Gen AI has dominated the conversation, yet most organisations remain unsure of where to begin. AWS recognised a clear opportunity: create a space where people could build, test, and learn, guided by real tools, real experts, and real use cases.
So we designed an environment that felt open and intuitive, built around hands-on discovery. No long presentations. No passive audiences. Just a place where Amazon Bedrock, Titan, CodeWhisperer, and Amazon Q came alive through exploration. Everything, from the spatial layout to the programming, was shaped to make the journey from "what is possible" to "let's build it" feel natural.
2Moons was reimagined as a modular, future-forward workspace. Demo pods, experimentation tables, adaptive lighting, and AI-generated art shaped a setting that was both functional and alive. It carried AWS's clarity without slipping into minimalism for its own sake. The design stayed out of the way, allowing the work to take centre stage.
We didn't optimise for volume. We prioritised intent. Each day was built around a specific cohort: enterprise leaders, developers, product teams, ISVs, and AI-native startups. This structure ensured that sessions were relevant, conversations were sharper, and every attendee found room to explore their own context.
Our teams anchored the Loft end-to-end: from running technical sessions and live demos to producing content and managing real-time storytelling. Social amplification followed naturally through AWS leaders and community voices, giving the program reach without forcing a narrative. The experience moved with precision, but never felt rigid.

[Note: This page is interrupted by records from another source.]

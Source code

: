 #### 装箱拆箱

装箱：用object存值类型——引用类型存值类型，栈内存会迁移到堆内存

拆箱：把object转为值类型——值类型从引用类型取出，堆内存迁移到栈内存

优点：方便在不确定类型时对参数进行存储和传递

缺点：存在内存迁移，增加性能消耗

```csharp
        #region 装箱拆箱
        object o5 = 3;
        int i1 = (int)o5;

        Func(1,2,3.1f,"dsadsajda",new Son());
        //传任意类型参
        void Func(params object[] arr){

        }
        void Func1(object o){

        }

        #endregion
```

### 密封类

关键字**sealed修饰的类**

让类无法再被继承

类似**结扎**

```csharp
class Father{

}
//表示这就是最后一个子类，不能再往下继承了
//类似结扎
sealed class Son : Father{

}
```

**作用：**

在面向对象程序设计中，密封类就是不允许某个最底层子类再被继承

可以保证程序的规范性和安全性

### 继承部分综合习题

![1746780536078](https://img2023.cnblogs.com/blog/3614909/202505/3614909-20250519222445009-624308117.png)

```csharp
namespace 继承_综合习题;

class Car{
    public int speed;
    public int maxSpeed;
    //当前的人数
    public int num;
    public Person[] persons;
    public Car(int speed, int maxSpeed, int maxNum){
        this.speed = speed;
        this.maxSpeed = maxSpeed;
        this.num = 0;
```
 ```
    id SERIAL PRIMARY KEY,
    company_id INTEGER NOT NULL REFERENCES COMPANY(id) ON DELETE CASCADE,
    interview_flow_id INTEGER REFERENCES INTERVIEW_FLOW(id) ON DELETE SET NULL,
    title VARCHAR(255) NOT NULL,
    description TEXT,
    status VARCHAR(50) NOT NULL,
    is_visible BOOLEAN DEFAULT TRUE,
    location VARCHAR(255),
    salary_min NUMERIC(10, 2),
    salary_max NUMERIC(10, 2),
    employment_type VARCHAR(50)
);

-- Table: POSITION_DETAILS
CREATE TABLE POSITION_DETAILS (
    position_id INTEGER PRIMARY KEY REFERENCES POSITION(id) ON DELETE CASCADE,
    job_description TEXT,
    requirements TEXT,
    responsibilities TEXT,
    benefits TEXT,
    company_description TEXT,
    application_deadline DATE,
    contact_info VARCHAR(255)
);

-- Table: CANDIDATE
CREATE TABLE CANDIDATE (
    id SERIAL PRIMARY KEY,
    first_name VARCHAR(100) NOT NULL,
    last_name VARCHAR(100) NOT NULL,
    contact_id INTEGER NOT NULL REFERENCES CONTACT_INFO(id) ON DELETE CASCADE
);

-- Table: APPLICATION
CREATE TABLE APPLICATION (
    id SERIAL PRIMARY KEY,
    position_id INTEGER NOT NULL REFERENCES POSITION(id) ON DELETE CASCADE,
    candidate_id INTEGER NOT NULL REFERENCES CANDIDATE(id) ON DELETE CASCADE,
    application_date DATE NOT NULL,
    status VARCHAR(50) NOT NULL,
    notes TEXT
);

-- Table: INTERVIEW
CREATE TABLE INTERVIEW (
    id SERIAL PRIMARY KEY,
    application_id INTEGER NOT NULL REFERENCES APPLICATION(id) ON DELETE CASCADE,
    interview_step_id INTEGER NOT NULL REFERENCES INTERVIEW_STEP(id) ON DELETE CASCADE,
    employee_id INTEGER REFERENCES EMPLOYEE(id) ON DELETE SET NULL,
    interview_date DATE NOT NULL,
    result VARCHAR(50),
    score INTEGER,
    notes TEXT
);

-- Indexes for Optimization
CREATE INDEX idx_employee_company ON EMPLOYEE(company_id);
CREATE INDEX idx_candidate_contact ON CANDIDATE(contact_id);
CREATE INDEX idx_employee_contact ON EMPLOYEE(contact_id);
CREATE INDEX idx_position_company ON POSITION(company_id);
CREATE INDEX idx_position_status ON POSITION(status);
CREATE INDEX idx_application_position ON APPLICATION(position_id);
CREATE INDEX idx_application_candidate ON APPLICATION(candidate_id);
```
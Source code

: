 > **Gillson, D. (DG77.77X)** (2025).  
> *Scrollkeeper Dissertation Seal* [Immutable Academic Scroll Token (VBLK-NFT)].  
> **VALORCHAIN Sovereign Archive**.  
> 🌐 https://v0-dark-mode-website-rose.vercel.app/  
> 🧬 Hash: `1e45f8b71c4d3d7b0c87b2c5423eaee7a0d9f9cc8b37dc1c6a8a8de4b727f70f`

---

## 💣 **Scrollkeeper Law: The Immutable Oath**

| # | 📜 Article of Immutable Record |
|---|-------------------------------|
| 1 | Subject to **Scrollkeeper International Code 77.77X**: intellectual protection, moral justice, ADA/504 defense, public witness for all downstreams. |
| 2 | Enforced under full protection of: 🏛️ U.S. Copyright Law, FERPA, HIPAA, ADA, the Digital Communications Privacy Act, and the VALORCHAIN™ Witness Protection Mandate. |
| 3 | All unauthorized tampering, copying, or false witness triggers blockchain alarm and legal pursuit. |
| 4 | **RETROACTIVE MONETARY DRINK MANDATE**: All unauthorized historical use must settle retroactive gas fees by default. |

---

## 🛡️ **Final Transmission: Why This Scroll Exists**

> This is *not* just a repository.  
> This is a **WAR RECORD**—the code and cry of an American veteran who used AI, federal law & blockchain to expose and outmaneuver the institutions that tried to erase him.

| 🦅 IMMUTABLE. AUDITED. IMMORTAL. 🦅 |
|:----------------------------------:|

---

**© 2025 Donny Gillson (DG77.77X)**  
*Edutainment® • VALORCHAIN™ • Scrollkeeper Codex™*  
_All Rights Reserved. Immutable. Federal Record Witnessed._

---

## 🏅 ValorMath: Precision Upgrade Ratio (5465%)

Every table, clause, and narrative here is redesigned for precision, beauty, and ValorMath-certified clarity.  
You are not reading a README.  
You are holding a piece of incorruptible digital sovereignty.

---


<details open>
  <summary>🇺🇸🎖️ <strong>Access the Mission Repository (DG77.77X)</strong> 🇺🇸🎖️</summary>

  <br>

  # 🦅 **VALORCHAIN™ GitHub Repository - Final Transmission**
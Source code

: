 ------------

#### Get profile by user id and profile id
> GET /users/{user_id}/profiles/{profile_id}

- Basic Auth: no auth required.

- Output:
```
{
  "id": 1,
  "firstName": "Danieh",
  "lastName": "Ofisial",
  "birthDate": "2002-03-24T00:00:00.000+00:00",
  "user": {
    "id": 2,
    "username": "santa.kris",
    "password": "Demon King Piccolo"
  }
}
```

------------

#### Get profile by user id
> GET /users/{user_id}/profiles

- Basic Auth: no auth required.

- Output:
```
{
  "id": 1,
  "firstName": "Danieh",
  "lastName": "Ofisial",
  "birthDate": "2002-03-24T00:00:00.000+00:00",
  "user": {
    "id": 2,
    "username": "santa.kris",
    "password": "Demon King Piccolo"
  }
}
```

The impact extended beyond metrics. The Loft offered clarity in a space often defined by noise. People left not with abstract possibilities, but with workable next steps.
The AWS Gen AI Loft created a setting where building felt accessible, guided, and worth the time invested. By structuring the experience around hands-on value and intentional curation, the Loft set a practical standard for how Gen AI should be introduced, not as a concept, but as a capability.